Most people focus on training and protein when trying to build muscle. But a new study published in May 2025 found something important that often gets missed.
Magnesium and
zinc directly impact muscle growth, strength, and how well the body moves.
The study used a method called Mendelian randomisation. That means it didn’t just look at trends. It tested whether people with higher genetic levels of certain nutrients actually had better muscle health. And they did.
People with higher magnesium levels had more lean muscle and better muscle retention.
People with higher zinc
levels had faster walking pace and were more physically active.
Omega-3s showed a complex result. The study found a link between higher omega-3 levels and lower lean muscle mass. That finding needs more research. But omega-3s are still known to support heart, brain, joints, and overall inflammation.

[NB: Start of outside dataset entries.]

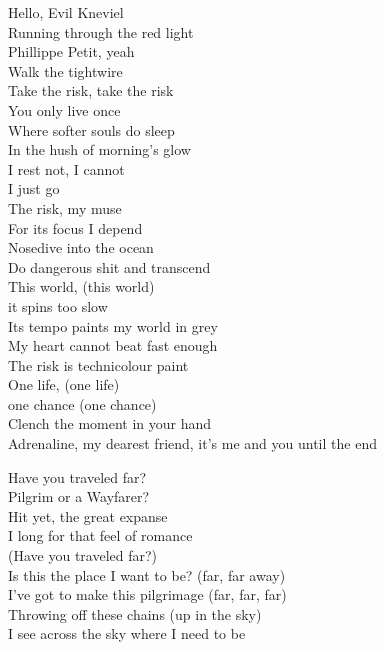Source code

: 
Hello, Evil Kneviel \\
Running through the red light \\
Phillippe Petit, yeah \\
Walk the tightwire \\
Take the risk, take the risk \\
You only live once \\

Where softer souls do sleep \\
In the hush of morning's glow \\
I rest not, I cannot \\
I just go \\
The risk, my muse \\
For its focus I depend \\
Nosedive into the ocean \\
Do dangerous shit and transcend \\
This world, (this world) \\
it spins too slow \\
Its tempo paints my world in grey \\
My heart cannot beat fast enough \\
The risk is technicolour paint \\
One life, (one life) \\
one chance (one chance) \\
Clench the moment in your hand \\
Adrenaline, my dearest friend, it's me and you until the end \\



Have you traveled far? \\
Pilgrim or a Wayfarer? \\
Hit yet, the great expanse \\
I long for that feel of romance \\

(Have you traveled far?) \\
Is this the place I want to be? (far, far away) \\
I've got to make this pilgrimage (far, far, far) \\
Throwing off these chains (up in the sky) \\
I see across the sky where I need to be \\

The key point is this: you don’t need a genetic test. Whether your levels come from your genes or your diet, the impact is the same. You
can raise them through food.
Start with magnesium-rich foods like leafy greens, pumpkin seeds, almonds, bananas, whole grains, and dark chocolate.

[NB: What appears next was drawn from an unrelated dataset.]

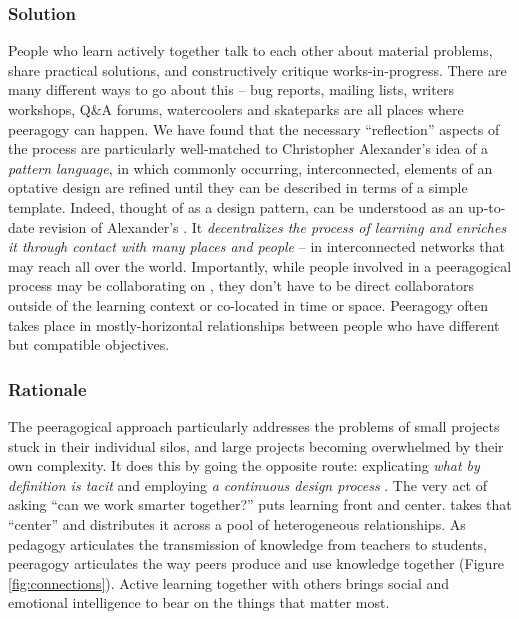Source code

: \subsubsection*{Solution} People who learn actively together talk to each other about material problems, share practical solutions, and constructively critique works-in-progress.  There are many different ways to go about this -- bug reports, mailing lists, writers workshops, Q\&A forums, watercoolers and skateparks are all places where peeragogy can happen.  We have found that the necessary ``reflection'' aspects of the process are particularly well-matched to Christopher Alexander's idea of a \emph{pattern language}, in which commonly occurring,  interconnected, elements of an optative design are refined until they can be described in terms of a simple template.  Indeed, thought of as a design pattern,  can be understood as an up-to-date revision of Alexander's  \cite[p. 99]{alexander1977pattern}.  It \emph{decentralizes the process of learning and enriches it through contact with many places and people} -- in interconnected networks that may reach all over the world.   Importantly, while people involved in a peeragogical process may be collaborating on , they don't have to be direct collaborators outside of the learning context or co-located in time or space.  Peeragogy often takes place in mostly-horizontal relationships between people who have different but compatible objectives. 

\subsubsection*{Rationale}
The peeragogical approach  particularly addresses the problems of small projects stuck in their individual silos, and large projects becoming overwhelmed by their own complexity.  It does this by going the opposite route: explicating \emph{what by definition is tacit} and employing \emph{a continuous design process} \cite[pp. 9--10]{schummer2014beyond}.  The very act of asking ``can we work smarter together?'' puts learning front and center.   takes that ``center'' and distributes it across a pool of heterogeneous relationships.  As pedagogy articulates the transmission of knowledge from teachers to students, peeragogy articulates the way peers produce and use knowledge together (Figure \ref{fig:connections}).  Active learning together with others brings social and emotional intelligence to bear on the things that matter most.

For zinc, include beef, chicken, eggs, chickpeas, lentils, and hemp seeds.
Low magnesium or zinc can leave you feeling tired, slow to recover, and stuck with poor progress. If that sounds familiar, these nutrients are worth a closer
look.
Training and protein still matter, but they’re not the whole picture. The study shows that supporting your body with the right nutrients makes a real difference.
This is one of those cases where small changes in what you eat can lead to better performance, better recovery, and more results. Simple, practical, and backed by research.